# "Sale" price



## UpTheBanner (31 Dec 2005)

Hi All,

I recently purchased an item of clothing for 70 euro on Christmas Eve. I like it so much that I bought another one in the same shop during the post Christmas "sale". However I noticed that the "sale" price was also 70 euro "reduced" from 100 euro !!! 

Is this false or misleading advertising?

Surely the practice of upping the price and then offering a 30% reduction in a "sale" is misleading?

Does anybody know if the Office of Consumer Affairs deal with these matters?


----------



## RainyDay (31 Dec 2005)

I'm pretty sure there used to be very tight regulation around this, whereby the product had to have been on sale at the original price for 30 out of the preceeding 90 days. I can't find any mention of this on the [broken link removed] website. Contact them directly for more information.


----------



## ClubMan (31 Dec 2005)

Is [broken link removed] of any use?


> *The Sales:*
> 
> 
> The consumer has the same rights when buying goods in the sales as at any other time. Goods bought in a sale must be 'fit for their purpose' and be 'as durable as can be expected' taking into consideration the price paid and any other relevant matters. For example, in a sale, goods marked: 'shop soiled', 'special purchase' or 'seconds' must nevertheless give reasonable value for money. The consumer has a right to redress if they are not of merchantable quality. However, shop soiled goods or 'seconds' cannot be expected to represent the same value for money as goods bought new and free from defects.
> ...


----------



## UpTheBanner (31 Dec 2005)

Many thanks - I plan to approach the shop manager next week armed with this info.


----------



## tiger (31 Dec 2005)

Apparently some places started their sales before Christmas?
Also I've heard of people buying goods a couple of days before a sale starts & still being offered the sale price.

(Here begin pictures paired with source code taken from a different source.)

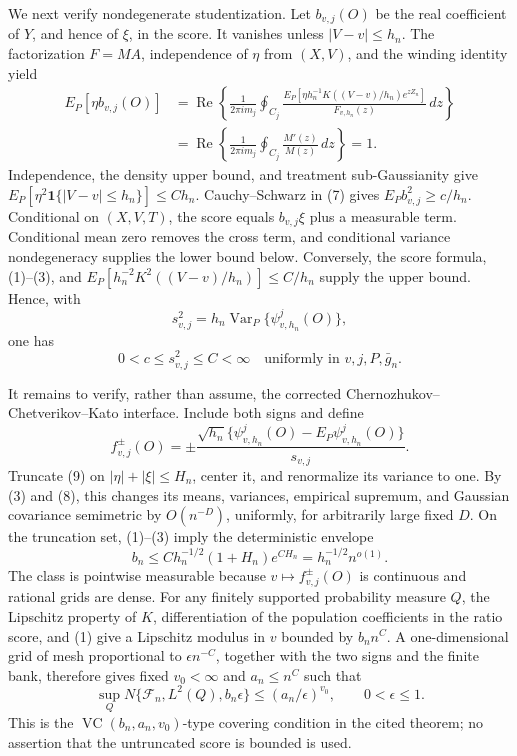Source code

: We next verify nondegenerate studentization.  Let \(b_{v,j}(O)\) be the real coefficient of \(Y\), and hence of \(\xi\), in the score.  It vanishes unless \(|V-v|\le h_n\).  The factorization \(F=MA\), independence of \(\eta\) from \((X,V)\), and the winding identity yield
\[
 \begin{aligned}
 E_P[\eta b_{v,j}(O)]
 &=\operatorname{Re}\left\{\frac1{2\pi i m_j}\oint_{C_j}
 \frac{E_P[\eta h_n^{-1}K((V-v)/h_n)e^{zZ_n}]}{F_{v,h_n}(z)}\,dz\right\}\\
 &=\operatorname{Re}\left\{\frac1{2\pi i m_j}\oint_{C_j}\frac{M'(z)}{M(z)}\,dz\right\}=1.
 \end{aligned} \tag{7}
\]
Independence, the density upper bound, and treatment sub-Gaussianity give
\(E_P[\eta^2\mathbf 1\{|V-v|\le h_n\}]\le Ch_n\).  Cauchy--Schwarz in (7) gives \(E_Pb_{v,j}^2\ge c/h_n\).  Conditional on \((X,V,T)\), the score equals \(b_{v,j}\xi\) plus a measurable term.  Conditional mean zero removes the cross term, and conditional variance nondegeneracy supplies the lower bound below.  Conversely, the score formula, (1)--(3), and
\(E_P[h_n^{-2}K^2((V-v)/h_n)]\le C/h_n\) supply the upper bound.  Hence, with
\[
 s_{v,j}^2=h_n\operatorname{Var}_P\{\psi^j_{v,h_n}(O)\},
\]
one has
\[
 0<c\le s_{v,j}^2\le C<\infty
 \quad\text{uniformly in }v,j,P,\bar g_n. \tag{8}
\]

It remains to verify, rather than assume, the corrected Chernozhukov--Chetverikov--Kato interface.  Include both signs and define
\[
 f_{v,j}^{\pm}(O)=\pm
 \frac{\sqrt{h_n}\{\psi^j_{v,h_n}(O)-E_P\psi^j_{v,h_n}(O)\}}{s_{v,j}}. \tag{9}
\]
Truncate (9) on \(|\eta|+|\xi|\le H_n\), center it, and renormalize its variance to one.  By (3) and (8), this changes its means, variances, empirical supremum, and Gaussian covariance semimetric by \(O(n^{-D})\), uniformly, for arbitrarily large fixed \(D\).  On the truncation set, (1)--(3) imply the deterministic envelope
\[
 b_n\le Ch_n^{-1/2}(1+H_n)e^{CH_n}
 =h_n^{-1/2}n^{o(1)}. \tag{10}
\]
The class is pointwise measurable because \(v\mapsto f_{v,j}^{\pm}(O)\) is continuous and rational grids are dense.  For any finitely supported probability measure \(Q\), the Lipschitz property of \(K\), differentiation of the population coefficients in the ratio score, and (1) give a Lipschitz modulus in \(v\) bounded by \(b_nn^C\).  A one-dimensional grid of mesh proportional to \(\epsilon n^{-C}\), together with the two signs and the finite bank, therefore gives fixed \(v_0<\infty\) and \(a_n\le n^C\) such that
\[
 \sup_QN\{\mathcal F_n,L^2(Q),b_n\epsilon\}
 \le(a_n/\epsilon)^{v_0},
 \qquad 0<\epsilon\le1. \tag{11}
\]
This is the \(\operatorname{VC}(b_n,a_n,v_0)\)-type covering condition in the cited theorem; no assertion that the untruncated score is bounded is used.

Off to the pub now, happy new year!


----------



## DonKing (2 Jan 2006)

I was in DID(Lucan) recently and they had the word "Sale" all over everything but they didn't display the original pre-sale price. I found this very frustrating. I complained but they guy in the shop wasn't particulary interested.


----------



## ClubMan (3 Jan 2006)

DonKing said:
			
		

> I was in DID(Lucan) recently and they had the word "Sale" all over everything but they didn't display the original pre-sale price. I found this very frustrating. I complained but they guy in the shop wasn't particulary interested.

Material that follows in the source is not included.